Bahman Mohasses (Iranian, 1931-2010)
Ramsès Younan (Egyptian, 1913-1966)

Untitled (Shells)

Details
Ramsès Younan (Egyptian, 1913-1966)
Untitled (Shells)
oil on canvas
12 x 19 in. (31 x 48 cm.)
Painted circa 1933-1938
Provenance
The artist’s estate.
Acquired from the above by the present owner.
Further details
This work will be included in the forthcoming monograph on Ramsès Younan, by Sylvie & Sonia Younan & Jean Colombain, to be published early 2018 by Les Presses du Réel.

Lot Essay

The present work depicting shells provides a rare insight in Younan’s early production dating from 1933-1938 period, right before the creation of the rebellious ‘Art and Liberty’ group, of which the artist was a founding member, and when he was working closely with fellow Egyptian artists Ezekiel Baroukh (1909-1984).

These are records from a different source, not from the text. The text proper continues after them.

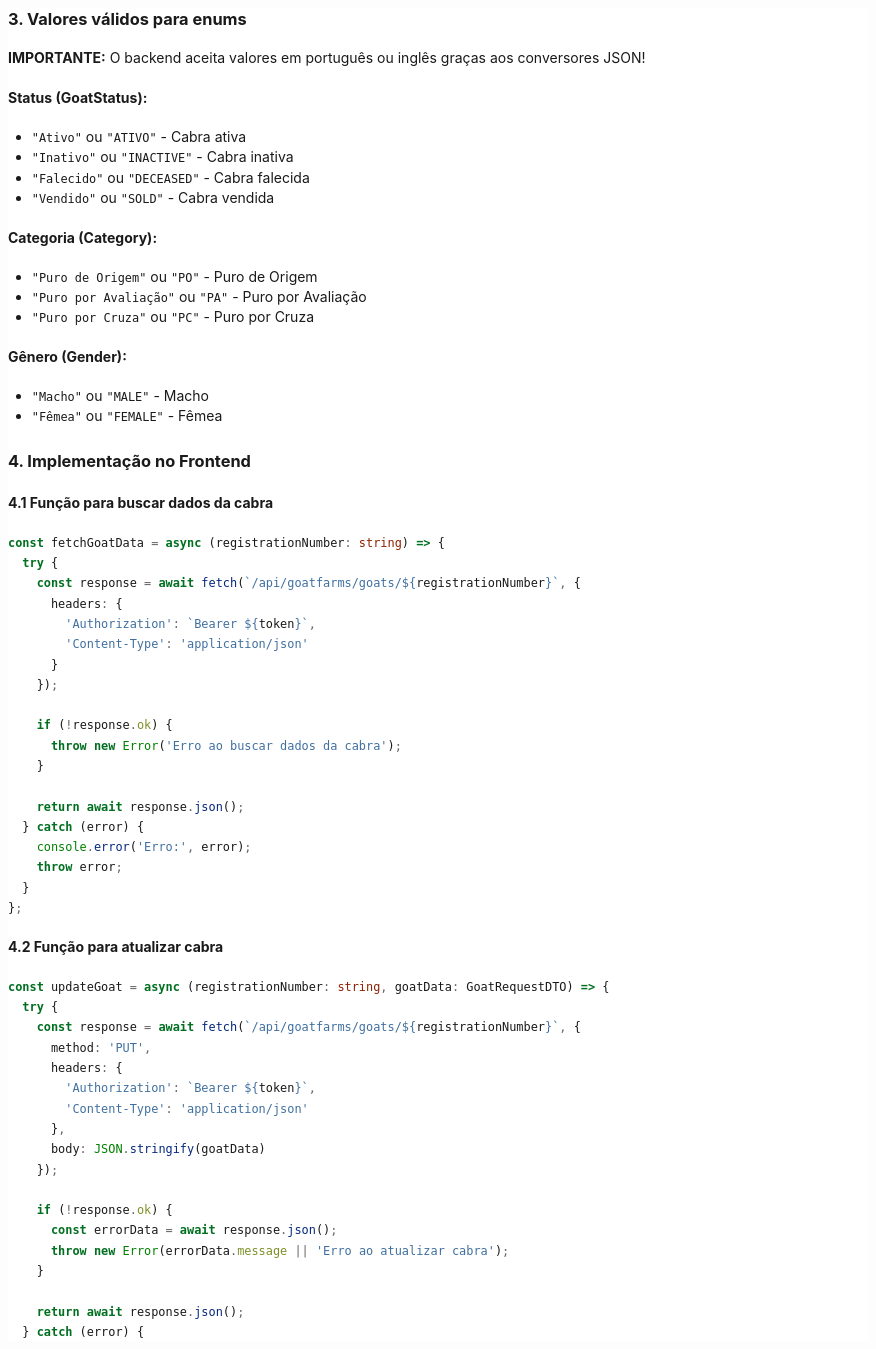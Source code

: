 ### 3. Valores válidos para enums

**IMPORTANTE:** O backend aceita valores em português ou inglês graças aos conversores JSON!

#### Status (GoatStatus):
- `"Ativo"` ou `"ATIVO"` - Cabra ativa
- `"Inativo"` ou `"INACTIVE"` - Cabra inativa
- `"Falecido"` ou `"DECEASED"` - Cabra falecida
- `"Vendido"` ou `"SOLD"` - Cabra vendida

#### Categoria (Category):
- `"Puro de Origem"` ou `"PO"` - Puro de Origem
- `"Puro por Avaliação"` ou `"PA"` - Puro por Avaliação
- `"Puro por Cruza"` ou `"PC"` - Puro por Cruza

#### Gênero (Gender):
- `"Macho"` ou `"MALE"` - Macho
- `"Fêmea"` ou `"FEMALE"` - Fêmea

### 4. Implementação no Frontend

#### 4.1 Função para buscar dados da cabra
```typescript
const fetchGoatData = async (registrationNumber: string) => {
  try {
    const response = await fetch(`/api/goatfarms/goats/${registrationNumber}`, {
      headers: {
        'Authorization': `Bearer ${token}`,
        'Content-Type': 'application/json'
      }
    });
    
    if (!response.ok) {
      throw new Error('Erro ao buscar dados da cabra');
    }
    
    return await response.json();
  } catch (error) {
    console.error('Erro:', error);
    throw error;
  }
};
```

#### 4.2 Função para atualizar cabra
```typescript
const updateGoat = async (registrationNumber: string, goatData: GoatRequestDTO) => {
  try {
    const response = await fetch(`/api/goatfarms/goats/${registrationNumber}`, {
      method: 'PUT',
      headers: {
        'Authorization': `Bearer ${token}`,
        'Content-Type': 'application/json'
      },
      body: JSON.stringify(goatData)
    });
    
    if (!response.ok) {
      const errorData = await response.json();
      throw new Error(errorData.message || 'Erro ao atualizar cabra');
    }
    
    return await response.json();
  } catch (error) {
```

The shells take up the entire space in the composition, showcasing a wide array of beige and ochre shapes floating against a grey-blue background, ingeniously conveying a lively vibration to the viewer’s eye. The iconography of the shell, with its symbolic allusions to birth and sexuality, goes back to Antique Latin culture, relating to the classical Greek myth of the birth of Aphrodite, goddess of love and beauty, coming out of a seashell. Shells are also associated to the female sex, symbolising the origin of life and the origin of pleasure, whilst the hypnotising nautilus shell on the right of the composition refers to the idea of a cycle, possibly the cycle of life. Despite this seemingly poetic composition of shells, Younan’s strange choice of organic shapes and flesh-colours is also disturbing by the fact that they recall human anatomical parts, disconnecting the shells from reality and plunging the viewer in an unsettling realm.